**Task requirements**
Among the records that follow, set down only the lines from the one containing "the target and" to the one containing "environment is a network", both included, exactly.

§ §

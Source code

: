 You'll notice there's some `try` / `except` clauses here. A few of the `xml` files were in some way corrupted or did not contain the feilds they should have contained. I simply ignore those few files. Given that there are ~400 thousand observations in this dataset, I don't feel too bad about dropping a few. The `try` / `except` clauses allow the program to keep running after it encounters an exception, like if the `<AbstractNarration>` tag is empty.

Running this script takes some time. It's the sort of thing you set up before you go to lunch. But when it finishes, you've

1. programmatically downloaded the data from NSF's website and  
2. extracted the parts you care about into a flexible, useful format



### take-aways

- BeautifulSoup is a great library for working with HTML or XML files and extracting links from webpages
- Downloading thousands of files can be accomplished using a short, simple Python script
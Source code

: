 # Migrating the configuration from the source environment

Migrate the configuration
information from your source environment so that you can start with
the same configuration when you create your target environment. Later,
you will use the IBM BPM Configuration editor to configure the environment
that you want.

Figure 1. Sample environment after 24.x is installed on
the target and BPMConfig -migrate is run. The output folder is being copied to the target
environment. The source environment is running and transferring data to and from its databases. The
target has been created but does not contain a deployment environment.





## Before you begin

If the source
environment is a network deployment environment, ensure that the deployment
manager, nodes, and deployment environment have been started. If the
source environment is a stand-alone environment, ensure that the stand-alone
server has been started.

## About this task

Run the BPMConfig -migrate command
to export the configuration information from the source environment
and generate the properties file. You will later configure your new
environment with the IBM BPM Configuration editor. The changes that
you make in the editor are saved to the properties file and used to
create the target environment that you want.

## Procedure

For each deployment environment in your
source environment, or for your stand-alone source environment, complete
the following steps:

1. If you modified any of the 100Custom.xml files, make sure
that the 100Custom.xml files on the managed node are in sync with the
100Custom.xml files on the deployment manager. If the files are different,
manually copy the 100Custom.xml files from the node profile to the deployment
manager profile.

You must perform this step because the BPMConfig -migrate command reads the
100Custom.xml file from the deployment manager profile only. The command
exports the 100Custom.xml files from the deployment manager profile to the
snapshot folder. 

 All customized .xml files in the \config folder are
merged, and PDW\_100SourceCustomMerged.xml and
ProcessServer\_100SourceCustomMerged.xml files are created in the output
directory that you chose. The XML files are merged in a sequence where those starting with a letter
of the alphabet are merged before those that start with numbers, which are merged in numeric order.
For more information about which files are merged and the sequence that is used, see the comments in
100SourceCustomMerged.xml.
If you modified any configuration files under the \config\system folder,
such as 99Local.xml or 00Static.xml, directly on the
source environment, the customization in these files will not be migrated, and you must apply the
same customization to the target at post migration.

§ §

**Response to this task**
the target and BPMConfig -migrate is run. The output folder is being copied to the target
environment. The source environment is running and transferring data to and from its databases. The
target has been created but does not contain a deployment environment.





## Before you begin

If the source
environment is a network deployment environment, ensure that the deployment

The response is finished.